EXERCISE INSTRUCTIONS
Please set down the data again exactly, minus the pictures.

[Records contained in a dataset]
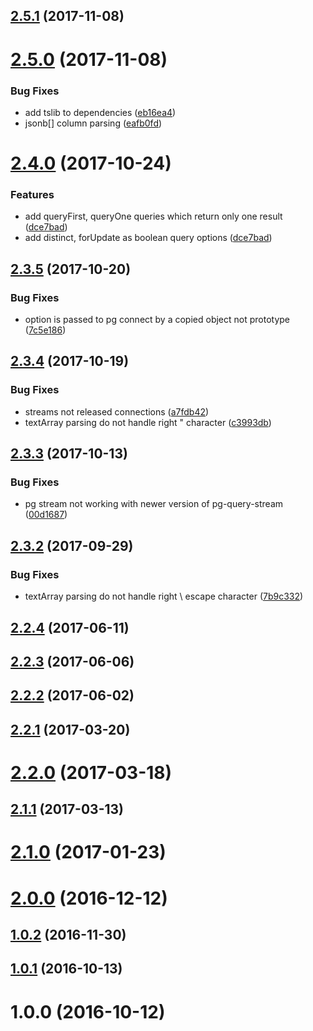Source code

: <a name="2.5.1"></a>
## [2.5.1](https://github.com/holdfenytolvaj/pogi/compare/v2.5.0...v2.5.1) (2017-11-08)



<a name="2.5.0"></a>
# [2.5.0](https://github.com/holdfenytolvaj/pogi/compare/v2.4.0...v2.5.0) (2017-11-08)


### Bug Fixes

* add tslib to dependencies ([eb16ea4](https://github.com/holdfenytolvaj/pogi/commit/eb16ea4))
* jsonb[] column parsing ([eafb0fd](https://github.com/holdfenytolvaj/pogi/commit/eafb0fd))



<a name="2.4.0"></a>
# [2.4.0](https://github.com/holdfenytolvaj/pogi/compare/v2.3.5...v2.4.0) (2017-10-24)


### Features

* add queryFirst, queryOne queries which return only one result ([dce7bad](https://github.com/holdfenytolvaj/pogi/commit/dce7bad))
* add distinct, forUpdate as boolean query options ([dce7bad](https://github.com/holdfenytolvaj/pogi/commit/dce7bad))



<a name="2.3.5"></a>
## [2.3.5](https://github.com/holdfenytolvaj/pogi/compare/v2.3.4...v2.3.5) (2017-10-20)


### Bug Fixes

* option is passed to pg connect by a copied  object not prototype ([7c5e186](https://github.com/holdfenytolvaj/pogi/commit/7c5e186))



<a name="2.3.4"></a>
## [2.3.4](https://github.com/holdfenytolvaj/pogi/compare/v2.3.3...v2.3.4) (2017-10-19)


### Bug Fixes

* streams not released connections ([a7fdb42](https://github.com/holdfenytolvaj/pogi/commit/a7fdb42))
* textArray parsing do not handle right "  character ([c3993db](https://github.com/holdfenytolvaj/pogi/commit/c3993db))



<a name="2.3.3"></a>
## [2.3.3](https://github.com/holdfenytolvaj/pogi/compare/v2.3.2...v2.3.3) (2017-10-13)


### Bug Fixes

* pg stream not working with newer version of pg-query-stream ([00d1687](https://github.com/holdfenytolvaj/pogi/commit/00d1687))



<a name="2.3.2"></a>
## [2.3.2](https://github.com/holdfenytolvaj/pogi/compare/v2.2.4...v2.3.2) (2017-09-29)


### Bug Fixes

* textArray parsing do not handle right \ escape character ([7b9c332](https://github.com/holdfenytolvaj/pogi/commit/7b9c332))



<a name="2.2.4"></a>
## [2.2.4](https://github.com/holdfenytolvaj/pogi/compare/v2.2.3...v2.2.4) (2017-06-11)



<a name="2.2.3"></a>
## [2.2.3](https://github.com/holdfenytolvaj/pogi/compare/v2.2.2...v2.2.3) (2017-06-06)



<a name="2.2.2"></a>
## [2.2.2](https://github.com/holdfenytolvaj/pogi/compare/v2.2.1...v2.2.2) (2017-06-02)



<a name="2.2.1"></a>
## [2.2.1](https://github.com/holdfenytolvaj/pogi/compare/v2.2.0...v2.2.1) (2017-03-20)



<a name="2.2.0"></a>
# [2.2.0](https://github.com/holdfenytolvaj/pogi/compare/v2.1.1...v2.2.0) (2017-03-18)



<a name="2.1.1"></a>
## [2.1.1](https://github.com/holdfenytolvaj/pogi/compare/v2.1.0...v2.1.1) (2017-03-13)



<a name="2.1.0"></a>
# [2.1.0](https://github.com/holdfenytolvaj/pogi/compare/v2.0.0...v2.1.0) (2017-01-23)



<a name="2.0.0"></a>
# [2.0.0](https://github.com/holdfenytolvaj/pogi/compare/v1.0.4...v2.0.0) (2016-12-12)



<a name="1.0.2"></a>
## [1.0.2](https://github.com/holdfenytolvaj/pogi/compare/v1.0.1...v1.0.2) (2016-11-30)



<a name="1.0.1"></a>
## [1.0.1](https://github.com/holdfenytolvaj/pogi/compare/v1.0.0...v1.0.1) (2016-10-13)



<a name="1.0.0"></a>
# 1.0.0 (2016-10-12)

FINISHED EXERCISE
Source code

: <a name="2.5.1"></a>
## [2.5.1](https://github.com/holdfenytolvaj/pogi/compare/v2.5.0...v2.5.1) (2017-11-08)



<a name="2.5.0"></a>
# [2.5.0](https://github.com/holdfenytolvaj/pogi/compare/v2.4.0...v2.5.0) (2017-11-08)


### Bug Fixes

* add tslib to dependencies ([eb16ea4](https://github.com/holdfenytolvaj/pogi/commit/eb16ea4))
* jsonb[] column parsing ([eafb0fd](https://github.com/holdfenytolvaj/pogi/commit/eafb0fd))



<a name="2.4.0"></a>
# [2.4.0](https://github.com/holdfenytolvaj/pogi/compare/v2.3.5...v2.4.0) (2017-10-24)


### Features

* add queryFirst, queryOne queries which return only one result ([dce7bad](https://github.com/holdfenytolvaj/pogi/commit/dce7bad))
* add distinct, forUpdate as boolean query options ([dce7bad](https://github.com/holdfenytolvaj/pogi/commit/dce7bad))



<a name="2.3.5"></a>
## [2.3.5](https://github.com/holdfenytolvaj/pogi/compare/v2.3.4...v2.3.5) (2017-10-20)


### Bug Fixes

* option is passed to pg connect by a copied  object not prototype ([7c5e186](https://github.com/holdfenytolvaj/pogi/commit/7c5e186))



<a name="2.3.4"></a>
## [2.3.4](https://github.com/holdfenytolvaj/pogi/compare/v2.3.3...v2.3.4) (2017-10-19)


### Bug Fixes

* streams not released connections ([a7fdb42](https://github.com/holdfenytolvaj/pogi/commit/a7fdb42))
* textArray parsing do not handle right "  character ([c3993db](https://github.com/holdfenytolvaj/pogi/commit/c3993db))



<a name="2.3.3"></a>
## [2.3.3](https://github.com/holdfenytolvaj/pogi/compare/v2.3.2...v2.3.3) (2017-10-13)


### Bug Fixes

* pg stream not working with newer version of pg-query-stream ([00d1687](https://github.com/holdfenytolvaj/pogi/commit/00d1687))



<a name="2.3.2"></a>
## [2.3.2](https://github.com/holdfenytolvaj/pogi/compare/v2.2.4...v2.3.2) (2017-09-29)


### Bug Fixes

* textArray parsing do not handle right \ escape character ([7b9c332](https://github.com/holdfenytolvaj/pogi/commit/7b9c332))



<a name="2.2.4"></a>
## [2.2.4](https://github.com/holdfenytolvaj/pogi/compare/v2.2.3...v2.2.4) (2017-06-11)



<a name="2.2.3"></a>
## [2.2.3](https://github.com/holdfenytolvaj/pogi/compare/v2.2.2...v2.2.3) (2017-06-06)



<a name="2.2.2"></a>
## [2.2.2](https://github.com/holdfenytolvaj/pogi/compare/v2.2.1...v2.2.2) (2017-06-02)



<a name="2.2.1"></a>
## [2.2.1](https://github.com/holdfenytolvaj/pogi/compare/v2.2.0...v2.2.1) (2017-03-20)



<a name="2.2.0"></a>
# [2.2.0](https://github.com/holdfenytolvaj/pogi/compare/v2.1.1...v2.2.0) (2017-03-18)



<a name="2.1.1"></a>
## [2.1.1](https://github.com/holdfenytolvaj/pogi/compare/v2.1.0...v2.1.1) (2017-03-13)



<a name="2.1.0"></a>
# [2.1.0](https://github.com/holdfenytolvaj/pogi/compare/v2.0.0...v2.1.0) (2017-01-23)



<a name="2.0.0"></a>
# [2.0.0](https://github.com/holdfenytolvaj/pogi/compare/v1.0.4...v2.0.0) (2016-12-12)



<a name="1.0.2"></a>
## [1.0.2](https://github.com/holdfenytolvaj/pogi/compare/v1.0.1...v1.0.2) (2016-11-30)



<a name="1.0.1"></a>
## [1.0.1](https://github.com/holdfenytolvaj/pogi/compare/v1.0.0...v1.0.1) (2016-10-13)



<a name="1.0.0"></a>
# 1.0.0 (2016-10-12)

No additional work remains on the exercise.